Answers to Lab 5 Questions
Question 1: This function has split the individual words in the string and separated them by commas, but it did the same thing to the “s” that was part of the contraction “let’s.” “\W” matches any character which is not a word character, which includes the apostrophe in contractions. “+” matches repetitions of the regular expression that proceeds it. So, as well as splitting the words separated by commas and spaces in the string, the regular expression also splits the contraction and treats it as two words.
Question 2: I used the chorus of Bruce Springsteen’s “Dancing in the Dark” as my text:
You can’t start a fire You can’t start a fire without a spark. This gun’s for hire Even if we’re just dancin’ in the dark.
And the function returned the following: [‘you’, ‘can’, ‘t’, ‘start’, ‘a’, ‘fire’, ‘you’, ‘can’, ‘t’, ‘start’, ‘a’, ‘fire’, ‘without’, ‘a’, ‘spark’, ‘this’, ‘gun’, ‘s’, ‘for’, ‘hire’, ‘even’, ‘if’, ‘we’, ‘re’, ‘just’, ‘dancin’, ‘in’, ‘the’, ‘dark’, ‘’] I intentionally chose a string with a lot of non-word characters to see how it would break down, and it pretty much did what I expected. I now want to use my regular expression knowledge to write a function that would effectively preserve the syntax of the lyrics!

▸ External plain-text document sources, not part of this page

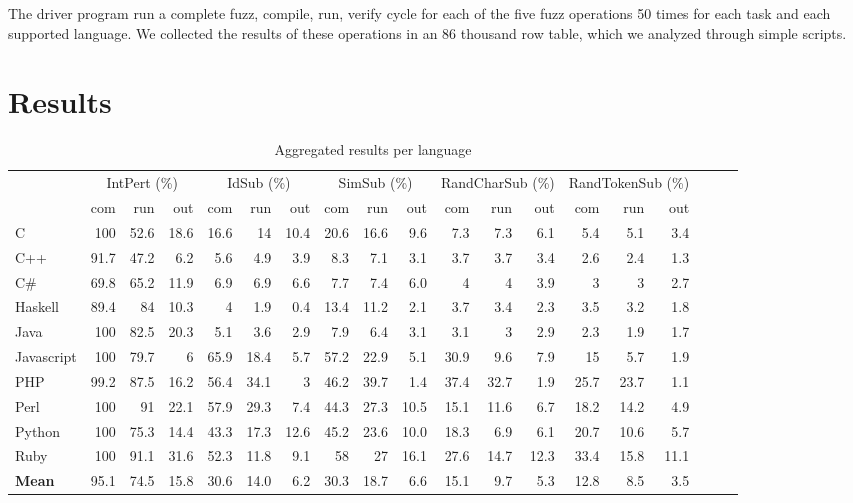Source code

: \documentclass[10pt]{sigplanconf}
\begin{document}
The driver program run a complete fuzz, compile, run, verify cycle
for each of the five fuzz operations 50 times for
each task and each supported language.
We collected the results of these operations in an 86 thousand row
table,
which we analyzed through simple scripts.

\section{Results} %
\label{sec:results}

\begin{table*}
\begin{center}
\begin{tabular}{ l r r r r r r r r r r r r r r r r r r }
& \multicolumn{3}{c}{IntPert (\%)} & \multicolumn{3}{c}{IdSub (\%)} & \multicolumn{3}{c}{SimSub (\%)} & \multicolumn{3}{c}{RandCharSub (\%)} & \multicolumn{3}{c}{RandTokenSub (\%)}\\ 
	       & com  & run  & out  & com  & run  & out  & com  & run  & out  & com & run   & out  & com  & run  & out\\
\hline															
C          & 100  & 52.6 & 18.6 & 16.6 & 14   & 10.4 & 20.6	& 16.6 & 9.6  &	7.3	 & 7.3  & 6.1  & 5.4  & 5.1  & 3.4\\
C++        & 91.7 &	47.2 & 6.2  & 5.6  & 4.9  & 3.9	 & 8.3	& 7.1  & 3.1  & 3.7	 & 3.7  & 3.4  & 2.6  & 2.4  & 1.3\\
C\#        & 69.8 & 65.2 & 11.9 & 6.9  & 6.9  & 6.6	 & 7.7	& 7.4  & 6.0  & 4	 & 4    & 3.9  & 3    & 3    & 2.7\\
Haskell    & 89.4 & 84   & 10.3 & 4    & 1.9  & 0.4	 & 13.4	& 11.2 & 2.1  & 3.7	 & 3.4  & 2.3  & 3.5  & 3.2  & 1.8\\
Java       & 100  & 82.5 & 20.3 & 5.1  & 3.6  & 2.9	 & 7.9	& 6.4  & 3.1  & 3.1	 & 3    & 2.9  & 2.3  & 1.9  & 1.7\\
Javascript & 100  & 79.7 & 6    & 65.9 & 18.4 & 5.7	 & 57.2	& 22.9 & 5.1  & 30.9 & 9.6  & 7.9  & 15   & 5.7  & 1.9\\
PHP        & 99.2 & 87.5 & 16.2 & 56.4 & 34.1 & 3	 & 46.2	& 39.7 & 1.4  & 37.4 & 32.7 & 1.9  & 25.7 & 23.7 & 1.1\\
Perl       & 100  & 91   & 22.1 & 57.9 & 29.3 & 7.4	 & 44.3	& 27.3 & 10.5 & 15.1 & 11.6	& 6.7  & 18.2 & 14.2 & 4.9\\
Python     & 100  & 75.3 & 14.4 & 43.3 & 17.3 & 12.6 & 45.2	& 23.6 & 10.0 & 18.3 & 6.9	& 6.1  & 20.7 & 10.6 & 5.7\\
Ruby       & 100  & 91.1 & 31.6 & 52.3 & 11.8 & 9.1	 & 58	& 27   & 16.1 & 27.6 & 14.7	& 12.3 & 33.4 & 15.8 & 11.1\\
\hline															
\textbf{Mean} & 95.1 & 74.5 & 15.8 & 30.6 & 14.0 & 6.2  & 30.3 & 18.7 & 6.6  & 15.1 & 9.7  & 5.3  & 12.8 & 8.5  & 3.5\\
\end{tabular}
\end{center}
\caption{Aggregated results per language}
\label{tbl:aggregated-per-language}
\end{table*}
\end{document}
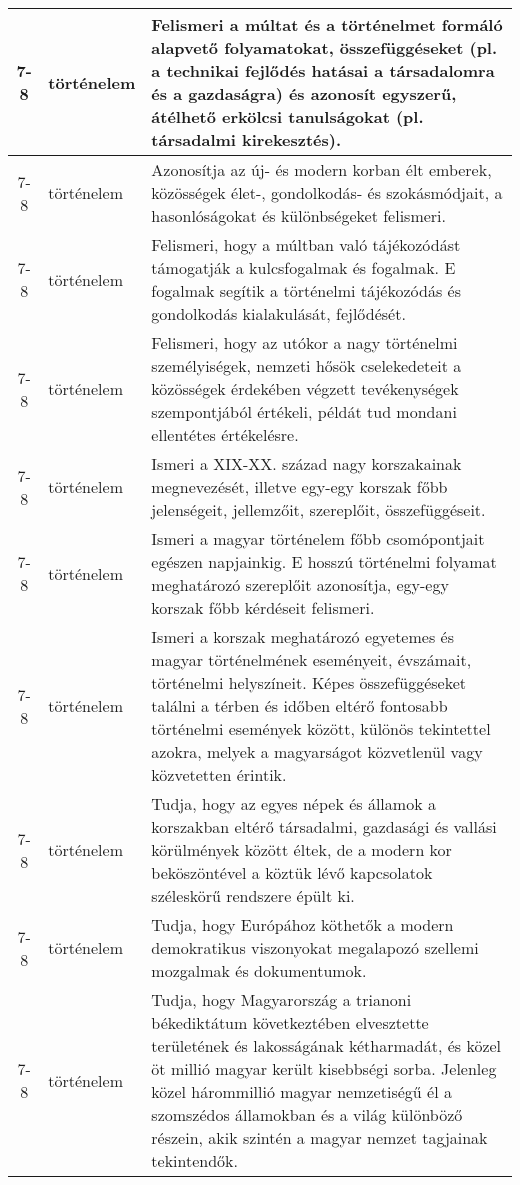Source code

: \begin{small}
\begin{longtable}{c | p{2cm} |  p{11cm} }
              7-8 & történelem & Felismeri a múltat és a történelmet formáló alapvető folyamatokat, összefüggéseket (pl. a technikai fejlődés hatásai a társadalomra és a gazdaságra) és azonosít egyszerű, átélhető erkölcsi tanulságokat (pl. társadalmi kirekesztés). \\ \hline
              7-8 & történelem & Azonosítja az új- és modern korban élt emberek, közösségek élet-, gondolkodás- és szokásmódjait, a hasonlóságokat és különbségeket felismeri.
 \\ \hline
              7-8 & történelem & Felismeri, hogy a múltban való tájékozódást támogatják a kulcsfogalmak és fogalmak. E fogalmak segítik a történelmi tájékozódás és gondolkodás kialakulását, fejlődését. \\ \hline
              7-8 & történelem & Felismeri, hogy az utókor a nagy történelmi személyiségek, nemzeti hősök cselekedeteit a közösségek érdekében végzett tevékenységek szempontjából értékeli, példát tud mondani ellentétes értékelésre. \\ \hline
              7-8 & történelem & Ismeri a XIX-XX. század nagy korszakainak megnevezését, illetve egy-egy korszak főbb jelenségeit, jellemzőit, szereplőit, összefüggéseit. \\ \hline
              7-8 & történelem & Ismeri a magyar történelem főbb csomópontjait egészen napjainkig. E hosszú történelmi folyamat meghatározó szereplőit azonosítja, egy-egy korszak főbb kérdéseit felismeri. \\ \hline
              7-8 & történelem & Ismeri a korszak meghatározó egyetemes és magyar történelmének eseményeit, évszámait, történelmi helyszíneit. Képes összefüggéseket találni a térben és időben eltérő fontosabb történelmi események között, különös tekintettel azokra, melyek a magyarságot közvetlenül vagy közvetetten érintik. \\ \hline
              7-8 & történelem & Tudja, hogy az egyes népek és államok a korszakban eltérő társadalmi, gazdasági és vallási körülmények között éltek, de a modern kor beköszöntével a köztük lévő kapcsolatok széleskörű rendszere épült ki. \\ \hline
              7-8 & történelem & Tudja, hogy Európához köthetők a modern demokratikus viszonyokat megalapozó szellemi mozgalmak és dokumentumok. \\ \hline
              7-8 & történelem & Tudja, hogy Magyarország a trianoni békediktátum következtében elvesztette területének és lakosságának kétharmadát, és közel öt millió magyar került kisebbségi sorba. Jelenleg közel hárommillió magyar nemzetiségű él a szomszédos államokban és a világ különböző részein, akik szintén a magyar nemzet tagjainak tekintendők. \\ \hline

\end{longtable}
\end{small}
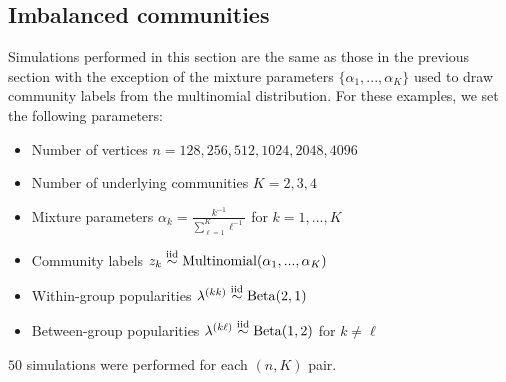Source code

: \documentclass[12pt]{article}
\providecommand{\tightlist}{%
  \setlength{\itemsep}{0pt}\setlength{\parskip}{0pt}}
\begin{document}
\hypertarget{imbalanced-communities}{%
\subsection{Imbalanced communities}\label{imbalanced-communities}}

Simulations performed in this section are the same as those in the
previous section with the exception of the mixture parameters
\(\{\alpha_1, ..., \alpha_K\}\) used to draw community labels from the
multinomial distribution. For these examples, we set the following
parameters:

\begin{itemize}
\tightlist
\item
  Number of vertices \(n = 128, 256, 512, 1024, 2048, 4096\)
\item
  Number of underlying communities \(K = 2, 3, 4\)
\item
  Mixture parameters \(\alpha_k = \frac{k^{-1}}{\sum_{\ell=1}^K \ell^{-1}}\)
  for \(k = 1, ..., K\)
\item
  Community labels
  \(z_k \stackrel{\text{iid}}{\sim} \mathrm{Multinomial}(\alpha_1, ..., \alpha_K)\)
\item
  Within-group popularities
  \(\lambda^{(kk)} \stackrel{\text{iid}}{\sim} \mathrm{Beta}(2, 1)\)
\item
  Between-group popularities
  \(\lambda^{(k \ell)} \stackrel{\text{iid}}{\sim} \mathrm{Beta}(1, 2)\) for
  \(k \neq \ell\)
\end{itemize}

\(50\) simulations were performed for each \((n, K)\) pair.

\end{document}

Question 3: The dataframe shows some pretty clear patterns that are also reflected in the graph of the entire dataset we looked at earlier. All but three of the text that use “virtu*” date from before 1650, and the results show that pretty overwhelmingly “virtu” and “vertu” are not used together, aside from the Erasmus text. Based on what we discussed in class, it makes sense that that text might contain Latin.
Question 4: The carat in the regular expression package matches the start of a string. So, it looks like this regular expression is looking for dates that begin with “20” which would match years of publication in the 2000’s. It looks like that if the first date value lists a date from the 2000’s (too modern to be on EEBO) this expression is telling the computer to include the second date value as well, which is hopefully the correct one.
A Reflection on Working with Python
I admittedly came into this lab a little deflated from the bursting of my aspirational-Python-bubble after reading DSC #12: The DSC and the New Programming Language. I had realized I was not going to be able to Duolingo my way to Python literacy with 15 minutes of practice each day, even with a digital humanist’s version of a helpful green owl (i.e. a textbook.) I wanted to learn Python in case I eventually had a research question about a dataset that I could use Python to answer, but the DSC made it abundantly clear that learning bits of code to just have in my back pocket is not terribly feasible, especially given the time constraints of academic work. Just looking at the function and all of the tiny, specific, details of it made me feel intimidated, not because I did not think I could do it, but because I realized just how much time and brainpower it would take if I wanted to get to a level of comprehension of it.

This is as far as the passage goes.